Extracted records
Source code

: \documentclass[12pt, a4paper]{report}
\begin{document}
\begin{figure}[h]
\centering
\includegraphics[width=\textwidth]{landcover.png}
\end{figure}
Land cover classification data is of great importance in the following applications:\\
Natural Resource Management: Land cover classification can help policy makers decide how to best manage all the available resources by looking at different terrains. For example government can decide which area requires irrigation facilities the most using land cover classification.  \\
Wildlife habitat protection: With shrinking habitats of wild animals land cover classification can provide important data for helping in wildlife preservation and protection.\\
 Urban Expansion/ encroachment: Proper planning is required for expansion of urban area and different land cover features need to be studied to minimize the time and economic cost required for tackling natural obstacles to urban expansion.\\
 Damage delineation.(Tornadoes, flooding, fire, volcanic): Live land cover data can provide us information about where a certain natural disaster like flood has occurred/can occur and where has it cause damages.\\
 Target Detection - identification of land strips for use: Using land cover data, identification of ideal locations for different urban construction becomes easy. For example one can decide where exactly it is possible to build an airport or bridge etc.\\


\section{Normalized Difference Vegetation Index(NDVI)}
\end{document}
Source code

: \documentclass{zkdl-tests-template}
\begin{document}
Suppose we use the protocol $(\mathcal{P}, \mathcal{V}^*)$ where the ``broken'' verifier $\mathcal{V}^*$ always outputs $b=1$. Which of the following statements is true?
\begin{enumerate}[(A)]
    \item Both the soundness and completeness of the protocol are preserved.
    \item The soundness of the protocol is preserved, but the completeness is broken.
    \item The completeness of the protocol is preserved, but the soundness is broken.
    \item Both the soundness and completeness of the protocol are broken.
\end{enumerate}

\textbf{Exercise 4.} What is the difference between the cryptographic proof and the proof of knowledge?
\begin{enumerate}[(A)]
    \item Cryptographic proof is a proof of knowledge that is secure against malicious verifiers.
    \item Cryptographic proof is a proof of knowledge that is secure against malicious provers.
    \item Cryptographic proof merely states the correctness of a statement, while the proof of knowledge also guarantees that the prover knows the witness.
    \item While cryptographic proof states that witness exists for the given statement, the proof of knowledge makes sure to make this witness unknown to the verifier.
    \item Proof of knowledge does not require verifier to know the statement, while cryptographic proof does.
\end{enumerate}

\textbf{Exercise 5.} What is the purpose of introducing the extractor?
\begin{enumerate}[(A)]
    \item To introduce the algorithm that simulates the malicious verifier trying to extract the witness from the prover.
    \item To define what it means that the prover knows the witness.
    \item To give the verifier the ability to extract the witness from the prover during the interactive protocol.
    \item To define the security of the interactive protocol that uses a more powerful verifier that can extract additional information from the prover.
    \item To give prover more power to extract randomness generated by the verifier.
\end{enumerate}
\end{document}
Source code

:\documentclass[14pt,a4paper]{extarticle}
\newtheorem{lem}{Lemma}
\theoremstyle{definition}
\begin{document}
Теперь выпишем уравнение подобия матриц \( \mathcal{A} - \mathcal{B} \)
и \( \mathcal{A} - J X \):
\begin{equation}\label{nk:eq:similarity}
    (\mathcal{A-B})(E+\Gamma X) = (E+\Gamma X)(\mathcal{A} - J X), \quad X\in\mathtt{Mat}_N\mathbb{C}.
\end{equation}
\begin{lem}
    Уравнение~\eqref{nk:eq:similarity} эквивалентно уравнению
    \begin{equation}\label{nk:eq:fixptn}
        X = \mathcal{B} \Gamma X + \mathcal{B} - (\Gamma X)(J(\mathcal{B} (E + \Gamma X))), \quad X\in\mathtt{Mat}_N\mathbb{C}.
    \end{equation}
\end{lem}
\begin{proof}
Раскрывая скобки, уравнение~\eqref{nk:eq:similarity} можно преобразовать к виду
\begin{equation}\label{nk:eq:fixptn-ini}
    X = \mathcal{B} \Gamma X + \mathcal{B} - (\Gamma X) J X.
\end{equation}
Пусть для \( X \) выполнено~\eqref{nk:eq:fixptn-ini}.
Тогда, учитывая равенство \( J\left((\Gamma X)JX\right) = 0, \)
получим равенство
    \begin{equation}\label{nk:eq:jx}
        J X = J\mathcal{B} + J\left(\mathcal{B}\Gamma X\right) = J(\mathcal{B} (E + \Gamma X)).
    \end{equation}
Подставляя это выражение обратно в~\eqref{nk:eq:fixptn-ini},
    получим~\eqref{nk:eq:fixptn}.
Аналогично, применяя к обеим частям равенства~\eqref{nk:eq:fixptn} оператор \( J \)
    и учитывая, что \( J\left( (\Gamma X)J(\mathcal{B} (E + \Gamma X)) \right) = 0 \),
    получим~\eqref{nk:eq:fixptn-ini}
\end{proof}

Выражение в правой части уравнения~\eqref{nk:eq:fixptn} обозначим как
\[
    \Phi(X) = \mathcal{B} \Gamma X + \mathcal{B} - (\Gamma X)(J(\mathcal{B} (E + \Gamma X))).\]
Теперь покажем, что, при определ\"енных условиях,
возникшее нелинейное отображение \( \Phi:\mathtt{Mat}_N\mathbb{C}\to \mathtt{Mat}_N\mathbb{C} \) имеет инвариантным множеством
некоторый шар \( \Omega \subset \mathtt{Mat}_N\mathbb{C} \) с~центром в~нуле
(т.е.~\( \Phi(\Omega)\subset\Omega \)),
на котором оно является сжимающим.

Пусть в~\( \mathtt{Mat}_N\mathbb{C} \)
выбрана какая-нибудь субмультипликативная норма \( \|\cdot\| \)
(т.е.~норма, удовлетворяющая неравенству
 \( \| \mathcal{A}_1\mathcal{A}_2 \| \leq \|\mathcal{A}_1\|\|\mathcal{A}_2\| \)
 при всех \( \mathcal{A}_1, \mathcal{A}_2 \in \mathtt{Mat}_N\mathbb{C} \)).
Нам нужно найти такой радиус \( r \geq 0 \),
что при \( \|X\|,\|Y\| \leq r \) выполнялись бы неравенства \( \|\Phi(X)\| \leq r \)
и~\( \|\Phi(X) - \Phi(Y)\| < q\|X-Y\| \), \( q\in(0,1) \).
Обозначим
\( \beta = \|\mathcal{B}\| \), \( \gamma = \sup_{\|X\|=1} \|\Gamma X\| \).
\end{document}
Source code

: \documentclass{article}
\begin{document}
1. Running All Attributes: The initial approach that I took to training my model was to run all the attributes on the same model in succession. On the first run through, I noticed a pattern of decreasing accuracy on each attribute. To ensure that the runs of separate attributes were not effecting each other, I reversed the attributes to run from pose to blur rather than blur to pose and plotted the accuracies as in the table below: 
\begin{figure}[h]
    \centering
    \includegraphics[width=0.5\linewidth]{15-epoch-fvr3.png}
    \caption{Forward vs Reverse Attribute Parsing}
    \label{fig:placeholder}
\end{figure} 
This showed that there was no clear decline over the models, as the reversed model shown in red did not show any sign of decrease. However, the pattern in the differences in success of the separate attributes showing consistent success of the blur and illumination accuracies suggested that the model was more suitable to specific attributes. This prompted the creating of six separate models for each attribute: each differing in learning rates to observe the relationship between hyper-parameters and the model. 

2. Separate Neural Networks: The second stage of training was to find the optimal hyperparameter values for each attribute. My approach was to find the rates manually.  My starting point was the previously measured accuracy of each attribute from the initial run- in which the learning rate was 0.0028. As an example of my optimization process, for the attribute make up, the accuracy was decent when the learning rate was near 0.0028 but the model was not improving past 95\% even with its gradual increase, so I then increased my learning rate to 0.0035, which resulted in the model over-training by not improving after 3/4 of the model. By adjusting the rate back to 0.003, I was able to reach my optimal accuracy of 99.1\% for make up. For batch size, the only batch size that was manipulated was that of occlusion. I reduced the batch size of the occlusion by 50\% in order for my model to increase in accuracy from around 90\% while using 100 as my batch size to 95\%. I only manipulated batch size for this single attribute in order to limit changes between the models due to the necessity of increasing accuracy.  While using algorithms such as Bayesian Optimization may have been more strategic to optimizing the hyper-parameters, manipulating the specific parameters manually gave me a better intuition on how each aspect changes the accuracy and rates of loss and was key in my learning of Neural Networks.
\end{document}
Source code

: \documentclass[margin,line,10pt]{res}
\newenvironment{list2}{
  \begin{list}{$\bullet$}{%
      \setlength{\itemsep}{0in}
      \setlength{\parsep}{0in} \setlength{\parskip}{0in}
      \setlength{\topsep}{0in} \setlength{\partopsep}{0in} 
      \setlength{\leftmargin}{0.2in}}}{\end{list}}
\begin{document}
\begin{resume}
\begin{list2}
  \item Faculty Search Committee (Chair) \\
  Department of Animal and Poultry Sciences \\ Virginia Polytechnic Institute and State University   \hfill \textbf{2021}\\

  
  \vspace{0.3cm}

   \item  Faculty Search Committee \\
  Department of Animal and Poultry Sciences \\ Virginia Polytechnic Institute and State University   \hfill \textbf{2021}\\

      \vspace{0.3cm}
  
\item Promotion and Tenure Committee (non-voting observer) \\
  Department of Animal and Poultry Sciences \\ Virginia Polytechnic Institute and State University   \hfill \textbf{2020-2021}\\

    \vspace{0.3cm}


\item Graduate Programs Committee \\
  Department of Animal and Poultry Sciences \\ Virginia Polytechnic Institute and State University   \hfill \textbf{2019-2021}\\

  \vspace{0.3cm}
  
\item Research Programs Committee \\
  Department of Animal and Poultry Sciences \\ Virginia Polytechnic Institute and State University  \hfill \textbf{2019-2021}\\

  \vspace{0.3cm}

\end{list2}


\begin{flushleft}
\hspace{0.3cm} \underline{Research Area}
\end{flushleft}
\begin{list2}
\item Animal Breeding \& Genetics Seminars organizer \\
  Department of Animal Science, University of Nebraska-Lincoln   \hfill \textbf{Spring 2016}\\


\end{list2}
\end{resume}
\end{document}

• [Instructions for the task]:
Could you state how many lines above include the word "completeness"? Reply with that number alone.

• [Task output]:
4